Reputation: 8037
This regex:
^((https?|ftp)\:(\/\/)|(file\:\/{2,3}))?(((25[0-5]|2[0-4][0-9]|[01]?[0-9][0-9]?)\.){3} (25[0-5]|2[0-4][0-9]|[01]?[0-9][0-9]?))|(((([a-zA-Z0-9]+)(\.)?)+?)(\.)([a-z]{2} |com|org|net|gov|mil|biz|info|mobi|name|aero|jobs|museum))([a-zA-Z0-9\?\=\&\%\/]*)?$
Formatted for readability:
^( # Begin regex / begin address clause
(https?|ftp)\:(\/\/)|(file\:\/{2,3}))? # protocol
( # container for two address formats, more to come later
((25[0-5]|2[0-4][0-9]|[01]?[0-9][0-9]?)\.){3}
(25[0-5]|2[0-4][0-9]|[01]?[0-9][0-9]?) # match IP addresses
)|( # delimiter for address formats
((([a-zA-Z0-9]+)(\.)?)+?) # match domains and any number of subdomains
(\.) #dot for .com
([a-z]{2}|com|org|net|gov|mil|biz|info|mobi|name|aero|jobs|museum) #TLD clause
) # end address clause
([a-zA-Z0-9\?\=\&\%\/]*)? # querystring support, will pretty this up later
$
is matching:
www.google
and shouldn't be. This is one of my "fail" test cases. I have declared the TLD portion of the URL to be mandatory when matching on alpha instead of on IP, and "google" doesn't fit into the "[a-z]{2}" clause.
Keep in mind I will fix the following issues seperately - this question is about why it matches www.google and shouldn't.
What's wrong with my regex?
edit: See also a previous problem with an earlier version of this regex on a different test case: How can I make this regex match correctly?
edit2: Fixed - The corrected regex (as asked) is:
^((https?|ftp)\:(\/\/)|(file\:\/{2,3}))?(((25[0-5]|2[0-4][0-9]|[01]?[0-9][0-9]?)\.){3} (25[0-5]|2[0-4][0-9]|[01]?[0-9][0-9]?))|(((([a-zA-Z0-9]+)(\.)?)+?)(\.)([a-z]{2}|com|org|net|gov|mil|biz|info|mobi|name|aero|jobs|museum))([\/][\/a-zA-Z0-9\.]*)*?([\/]?[\?][a-zA-Z0-9\=\&\%\/]*)?$
Upvotes: 5
Views: 374
Reputation: 189495
google" doesn't fit into the "[a-z]{2}" clause.
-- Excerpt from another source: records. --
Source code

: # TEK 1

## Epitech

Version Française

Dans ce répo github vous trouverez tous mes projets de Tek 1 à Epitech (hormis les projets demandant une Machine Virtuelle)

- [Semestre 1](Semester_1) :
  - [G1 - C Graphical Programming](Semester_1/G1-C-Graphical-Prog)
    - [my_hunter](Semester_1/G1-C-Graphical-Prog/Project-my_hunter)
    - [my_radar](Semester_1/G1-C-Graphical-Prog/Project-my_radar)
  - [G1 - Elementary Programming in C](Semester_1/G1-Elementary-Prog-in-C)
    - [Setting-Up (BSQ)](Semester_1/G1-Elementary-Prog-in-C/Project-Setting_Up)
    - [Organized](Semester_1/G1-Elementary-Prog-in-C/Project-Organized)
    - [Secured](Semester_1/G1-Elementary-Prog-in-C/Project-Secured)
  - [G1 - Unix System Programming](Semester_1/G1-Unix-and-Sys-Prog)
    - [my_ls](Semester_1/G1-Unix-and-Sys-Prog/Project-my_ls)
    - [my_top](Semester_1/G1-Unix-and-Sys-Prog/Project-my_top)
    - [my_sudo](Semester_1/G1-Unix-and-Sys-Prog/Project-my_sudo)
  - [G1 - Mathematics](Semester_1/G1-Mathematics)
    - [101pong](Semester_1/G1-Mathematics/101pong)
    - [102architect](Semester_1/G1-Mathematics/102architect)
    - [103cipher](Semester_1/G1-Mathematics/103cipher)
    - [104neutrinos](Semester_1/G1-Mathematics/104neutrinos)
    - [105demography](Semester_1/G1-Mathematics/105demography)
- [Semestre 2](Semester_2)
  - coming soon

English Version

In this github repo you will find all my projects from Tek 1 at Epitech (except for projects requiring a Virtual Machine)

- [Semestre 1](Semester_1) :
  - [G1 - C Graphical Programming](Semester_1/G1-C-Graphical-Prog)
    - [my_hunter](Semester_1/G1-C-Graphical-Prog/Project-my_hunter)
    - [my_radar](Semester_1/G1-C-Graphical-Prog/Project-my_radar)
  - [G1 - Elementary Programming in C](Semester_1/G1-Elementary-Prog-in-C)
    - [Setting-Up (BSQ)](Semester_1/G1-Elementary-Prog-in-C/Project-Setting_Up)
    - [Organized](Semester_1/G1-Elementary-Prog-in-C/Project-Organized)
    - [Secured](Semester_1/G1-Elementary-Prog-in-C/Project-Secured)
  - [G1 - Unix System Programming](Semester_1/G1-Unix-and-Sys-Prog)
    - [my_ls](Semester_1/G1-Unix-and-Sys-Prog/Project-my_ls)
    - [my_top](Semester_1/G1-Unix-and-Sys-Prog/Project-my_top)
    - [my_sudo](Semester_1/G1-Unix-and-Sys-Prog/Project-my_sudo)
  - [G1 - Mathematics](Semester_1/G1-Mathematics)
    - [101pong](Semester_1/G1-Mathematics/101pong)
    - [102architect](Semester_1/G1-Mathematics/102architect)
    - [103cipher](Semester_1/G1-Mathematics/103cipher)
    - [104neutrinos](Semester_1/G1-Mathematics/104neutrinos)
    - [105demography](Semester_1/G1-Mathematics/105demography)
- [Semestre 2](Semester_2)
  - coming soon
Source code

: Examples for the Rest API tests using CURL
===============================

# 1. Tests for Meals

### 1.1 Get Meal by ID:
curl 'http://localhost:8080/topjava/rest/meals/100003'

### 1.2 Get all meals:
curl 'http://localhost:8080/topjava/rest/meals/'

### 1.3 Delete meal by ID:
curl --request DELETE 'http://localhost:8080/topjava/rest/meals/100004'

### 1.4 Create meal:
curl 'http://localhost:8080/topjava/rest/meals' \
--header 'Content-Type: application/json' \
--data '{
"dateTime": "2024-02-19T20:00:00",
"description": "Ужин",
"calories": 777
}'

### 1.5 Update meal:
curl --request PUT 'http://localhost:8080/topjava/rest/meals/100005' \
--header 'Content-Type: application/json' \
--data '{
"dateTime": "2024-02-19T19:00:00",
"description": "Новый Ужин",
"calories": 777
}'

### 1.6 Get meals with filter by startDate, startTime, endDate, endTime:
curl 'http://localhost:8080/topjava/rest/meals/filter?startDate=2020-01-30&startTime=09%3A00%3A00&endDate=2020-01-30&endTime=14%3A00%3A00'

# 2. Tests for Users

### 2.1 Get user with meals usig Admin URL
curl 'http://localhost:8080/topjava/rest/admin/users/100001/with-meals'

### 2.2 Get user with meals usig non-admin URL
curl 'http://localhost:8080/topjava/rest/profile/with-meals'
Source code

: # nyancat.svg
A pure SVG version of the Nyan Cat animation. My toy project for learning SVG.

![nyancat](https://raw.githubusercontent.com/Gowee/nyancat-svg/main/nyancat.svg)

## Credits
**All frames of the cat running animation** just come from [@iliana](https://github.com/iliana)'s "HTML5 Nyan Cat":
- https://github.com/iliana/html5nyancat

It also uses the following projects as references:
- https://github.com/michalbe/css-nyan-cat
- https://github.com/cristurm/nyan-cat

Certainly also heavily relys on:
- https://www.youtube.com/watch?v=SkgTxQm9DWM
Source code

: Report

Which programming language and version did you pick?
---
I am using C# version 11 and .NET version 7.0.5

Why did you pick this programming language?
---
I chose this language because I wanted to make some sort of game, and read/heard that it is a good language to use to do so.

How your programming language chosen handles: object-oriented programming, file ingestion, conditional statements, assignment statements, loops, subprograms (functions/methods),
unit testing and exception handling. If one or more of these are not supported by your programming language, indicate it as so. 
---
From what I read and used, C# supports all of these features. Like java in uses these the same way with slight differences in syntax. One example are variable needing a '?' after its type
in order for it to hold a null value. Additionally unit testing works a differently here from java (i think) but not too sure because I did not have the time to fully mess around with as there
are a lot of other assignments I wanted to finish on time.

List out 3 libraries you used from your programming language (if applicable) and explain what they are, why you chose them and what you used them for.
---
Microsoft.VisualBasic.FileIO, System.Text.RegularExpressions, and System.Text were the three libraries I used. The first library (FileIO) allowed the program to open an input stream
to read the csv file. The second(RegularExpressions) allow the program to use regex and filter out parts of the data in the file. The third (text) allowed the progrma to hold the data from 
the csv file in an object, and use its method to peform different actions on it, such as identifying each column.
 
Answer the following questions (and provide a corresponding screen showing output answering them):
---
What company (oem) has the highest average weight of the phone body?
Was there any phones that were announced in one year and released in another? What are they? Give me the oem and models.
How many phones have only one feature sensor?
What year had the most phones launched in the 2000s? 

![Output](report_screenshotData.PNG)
But "go" does and then "ogle" matches "([a-zA-Z0-9\?\=\&\%/]*)?"
Upvotes: 2
Reputation: 15735
Your TLD clause matches "go" in google and the querystring support part matches "ogle" afterwards. Try changing the querystring part to this:
([?/][a-zA-Z0-9\?\=\&\%\/]*)?
Upvotes: 2
Reputation: 527023
"google" might not fit in [a-z]{2}
, but it does fit in [a-z]{2}([a-zA-Z0-9\?\=\&\%\/]*)?
- you forgot to require a /
after the TLD if the URL extends beyond the domain. So it's interpreting it with "www.go" as the domain and then "ogle" following it, with no slash in between. You can fix it by adding a [?/]
to the front of that last group to require one of those two symbols between the TLD and any further portion of the URL.
Upvotes: 12